Houstonia caerulea
azure bluet

Houstonia caerulea
Houstonia caerulea
photo courtesy Renee Brecht
Britton & Brown
Botanical name: Houstonia caerulea
Common name: azure bluet
Group: dicot
Family: Rubiaceae
Growth type: forb/herb
Duration: perennial
Origin: native
Plant height: clumps to 4" wide
Foliage: basal rosette, leaves narrowly oval, broader toward tip; upper leaves narrower
Flower: 4 pale blue petals with yellow center, 1 flower per stalk
Flowering time: bloom late April to late May; fruit June
Habitat: moist open, sandy or rocky ground of deciduous woods and shaded edges, meadows, grassy slopes
Range in New Jersey: throughout north Jersey, decreasing southward through the Inner Coastal Plain to Cumberland County.
Heritage ranking, if any: n/a
Misc. pollinated by small bee flies and native bees

James Percival, a New England poet, wrote a poem "To The Hostonia Cerulea"

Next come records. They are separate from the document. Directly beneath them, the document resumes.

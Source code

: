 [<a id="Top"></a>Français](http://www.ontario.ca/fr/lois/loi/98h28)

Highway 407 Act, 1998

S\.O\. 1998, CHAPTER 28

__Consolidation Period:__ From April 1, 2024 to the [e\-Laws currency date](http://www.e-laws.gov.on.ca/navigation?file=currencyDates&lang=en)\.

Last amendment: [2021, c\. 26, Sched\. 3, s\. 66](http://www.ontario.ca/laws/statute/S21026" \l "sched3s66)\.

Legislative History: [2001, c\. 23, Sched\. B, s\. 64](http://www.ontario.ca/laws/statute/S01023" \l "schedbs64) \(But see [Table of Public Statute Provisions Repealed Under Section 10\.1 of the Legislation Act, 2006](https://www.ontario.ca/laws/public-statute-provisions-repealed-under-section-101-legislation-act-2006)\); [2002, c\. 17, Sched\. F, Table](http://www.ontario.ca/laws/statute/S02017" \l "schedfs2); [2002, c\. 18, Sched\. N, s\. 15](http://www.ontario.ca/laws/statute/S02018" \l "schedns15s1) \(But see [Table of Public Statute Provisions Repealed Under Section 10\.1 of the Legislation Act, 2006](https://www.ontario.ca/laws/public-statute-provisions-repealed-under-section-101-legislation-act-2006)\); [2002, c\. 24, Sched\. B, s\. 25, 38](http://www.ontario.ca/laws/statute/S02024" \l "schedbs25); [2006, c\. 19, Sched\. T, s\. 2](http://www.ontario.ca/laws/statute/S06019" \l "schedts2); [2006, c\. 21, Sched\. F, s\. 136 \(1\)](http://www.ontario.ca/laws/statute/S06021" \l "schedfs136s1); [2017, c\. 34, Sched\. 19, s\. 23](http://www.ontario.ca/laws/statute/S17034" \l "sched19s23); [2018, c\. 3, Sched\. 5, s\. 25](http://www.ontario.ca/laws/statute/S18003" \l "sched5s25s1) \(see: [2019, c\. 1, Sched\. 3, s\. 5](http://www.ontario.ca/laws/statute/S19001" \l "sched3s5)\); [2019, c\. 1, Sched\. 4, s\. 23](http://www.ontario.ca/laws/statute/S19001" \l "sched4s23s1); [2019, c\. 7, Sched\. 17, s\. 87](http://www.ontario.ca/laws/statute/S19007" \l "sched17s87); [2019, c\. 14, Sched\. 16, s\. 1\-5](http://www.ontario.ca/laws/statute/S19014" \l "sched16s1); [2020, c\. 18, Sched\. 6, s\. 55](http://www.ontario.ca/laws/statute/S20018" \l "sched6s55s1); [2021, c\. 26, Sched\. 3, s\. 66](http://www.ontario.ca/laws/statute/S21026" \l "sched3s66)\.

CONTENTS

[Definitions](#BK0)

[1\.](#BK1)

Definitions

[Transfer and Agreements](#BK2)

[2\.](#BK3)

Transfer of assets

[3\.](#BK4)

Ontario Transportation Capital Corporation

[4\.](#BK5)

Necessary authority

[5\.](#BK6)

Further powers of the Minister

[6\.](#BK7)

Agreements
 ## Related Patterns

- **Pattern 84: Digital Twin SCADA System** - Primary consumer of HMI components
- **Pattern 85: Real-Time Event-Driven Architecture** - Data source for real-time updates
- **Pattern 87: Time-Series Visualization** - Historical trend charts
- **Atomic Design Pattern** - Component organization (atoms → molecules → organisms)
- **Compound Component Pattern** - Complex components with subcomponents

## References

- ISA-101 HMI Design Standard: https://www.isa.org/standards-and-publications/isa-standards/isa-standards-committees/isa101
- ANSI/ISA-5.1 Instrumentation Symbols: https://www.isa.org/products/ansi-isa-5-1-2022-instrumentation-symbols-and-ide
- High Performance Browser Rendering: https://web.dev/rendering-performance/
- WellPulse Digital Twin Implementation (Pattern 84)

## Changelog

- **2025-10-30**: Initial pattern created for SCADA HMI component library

"How often, modest flower,
I mark thy tender blossoms, where they spread,
Along the turfy slope, their starry bed,
Hung heavy with the shower."

and notes " A very delicate and humble flower of New England, blossoming early in spring, and often covering large patches of turf with a white or pale blue carpet. The botanical allusions in this piece are repeated, and perhaps it will not be fully relished by those, who have not examined the structure of the flower".